The foreign direct investment (FDI) in India declined by 19 percent in February, 2013 to $ 1.79 billion from the $ 2.15 billion recorded in the same month of previous year, owing to the prevailing global economic slowdown. Foreign investment is considered crucial for economic development of a country and the decline in foreign investments could put pressure on the country’s balance of payments and may also impact the value of the rupee.

The CNX Nifty opened at 5,899.75; about 16 points lower as compared to its previous closing of 5,916.30, and has touched a high and a low of 5,907.05 and 5,883.10 respectively.

The index is currently trading at 5,891.40, down by 24.90 points or 0.42%. There were 20 stocks advancing against 30 declines on the index.

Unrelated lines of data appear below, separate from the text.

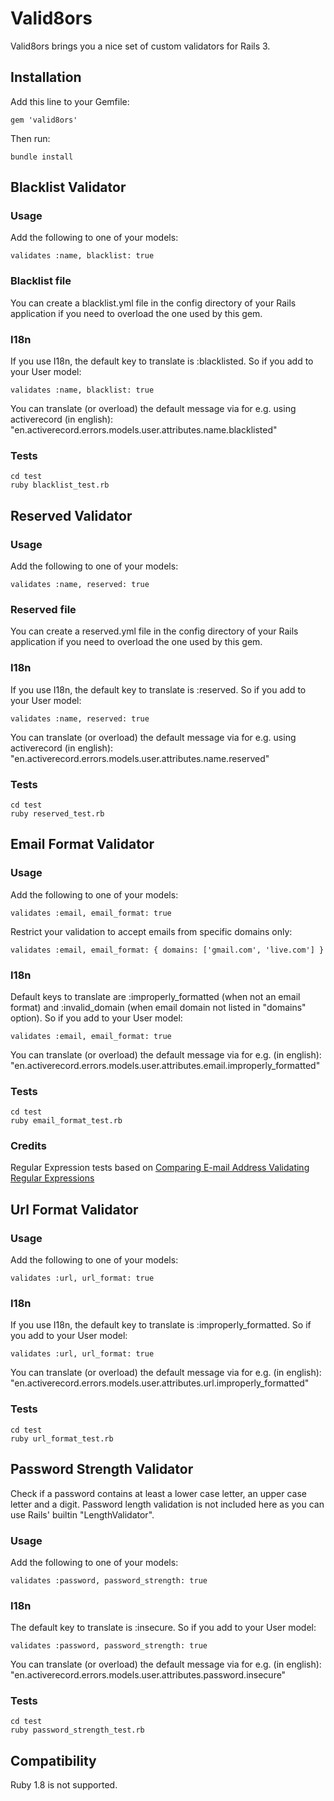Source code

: # Valid8ors

Valid8ors brings you a nice set of custom validators for Rails 3.

## Installation

Add this line to your Gemfile:

    gem 'valid8ors'

Then run:

    bundle install

## Blacklist Validator

### Usage

Add the following to one of your models:

    validates :name, blacklist: true

### Blacklist file

You can create a blacklist.yml file in the config directory of your Rails application if you need to overload the one used by this gem.

### I18n

If you use I18n, the default key to translate is :blacklisted. So if you add to your User model:

    validates :name, blacklist: true

You can translate (or overload) the default message via for e.g. using activerecord (in english): "en.activerecord.errors.models.user.attributes.name.blacklisted"

### Tests

    cd test
    ruby blacklist_test.rb

## Reserved Validator

### Usage

Add the following to one of your models:

    validates :name, reserved: true

### Reserved file

You can create a reserved.yml file in the config directory of your Rails application if you need to overload the one used by this gem.

### I18n

If you use I18n, the default key to translate is :reserved. So if you add to your User model:

    validates :name, reserved: true

You can translate (or overload) the default message via for e.g. using activerecord (in english): "en.activerecord.errors.models.user.attributes.name.reserved"

### Tests

    cd test
    ruby reserved_test.rb

## Email Format Validator

### Usage

Add the following to one of your models:

    validates :email, email_format: true

Restrict your validation to accept emails from specific domains only:

    validates :email, email_format: { domains: ['gmail.com', 'live.com'] }

### I18n

Default keys to translate are :improperly_formatted (when not an email format) and :invalid_domain (when email domain not listed in "domains" option).
So if you add to your User model:

    validates :email, email_format: true

You can translate (or overload) the default message via for e.g. (in english): "en.activerecord.errors.models.user.attributes.email.improperly_formatted"

### Tests

    cd test
    ruby email_format_test.rb

### Credits

Regular Expression tests based on [Comparing E-mail Address Validating Regular Expressions](http://fightingforalostcause.net/misc/2006/compare-email-regex.php)

## Url Format Validator

### Usage

Add the following to one of your models:

    validates :url, url_format: true

### I18n

If you use I18n, the default key to translate is :improperly_formatted. So if you add to your User model:

    validates :url, url_format: true

You can translate (or overload) the default message via for e.g. (in english): "en.activerecord.errors.models.user.attributes.url.improperly_formatted"

### Tests

    cd test
    ruby url_format_test.rb

## Password Strength Validator

Check if a password contains at least a lower case letter, an upper case letter and a digit.
Password length validation is not included here as you can use Rails' builtin "LengthValidator".

### Usage

Add the following to one of your models:

    validates :password, password_strength: true

### I18n

The default key to translate is :insecure. So if you add to your User model:

    validates :password, password_strength: true

You can translate (or overload) the default message via for e.g. (in english): "en.activerecord.errors.models.user.attributes.password.insecure"

### Tests

    cd test
    ruby password_strength_test.rb

## Compatibility

Ruby 1.8 is not supported.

The top gainers of the Nifty were Bharti Airtel up by 4.62%, Gail up by 1.80%, Asian Paints up by 1.54%, Reliance Infrastructure up by 1.35% and Tata Motors up by 1.06%.

On the flip side, HCL Tech down by 3.00%, Jindal Steel & Power down by 2.76%, TCS down by 1.98%, ICICI Bank down by 1.97% and Hero MotoCorp down by 1.93%, were the major losers on the index.

Most of the Asian equity indices were trading in green; Hang Seng surged by 197.80 points or 0.88% to 22,599.04, Jakarta Composite increased 3.99 points or 0.08% to 4,998.52, KLSE Composite rose 9.61 points or 0.56% to 1,715.95, Nikkei 225 jumped 42.90 points or 0.31% to 13,968.98, Straits Times added 6.70 points or 0.20% to 3,344.41 and Taiwan Weighted was up by 27.80 points or 0.35% to 8,049.55.

On the flip side, Shanghai Composite declined 10.86 points or 0.49% to 2,188.45 and KOSPI Composite was down by 3.88 points or 0.20% to 1,947.72.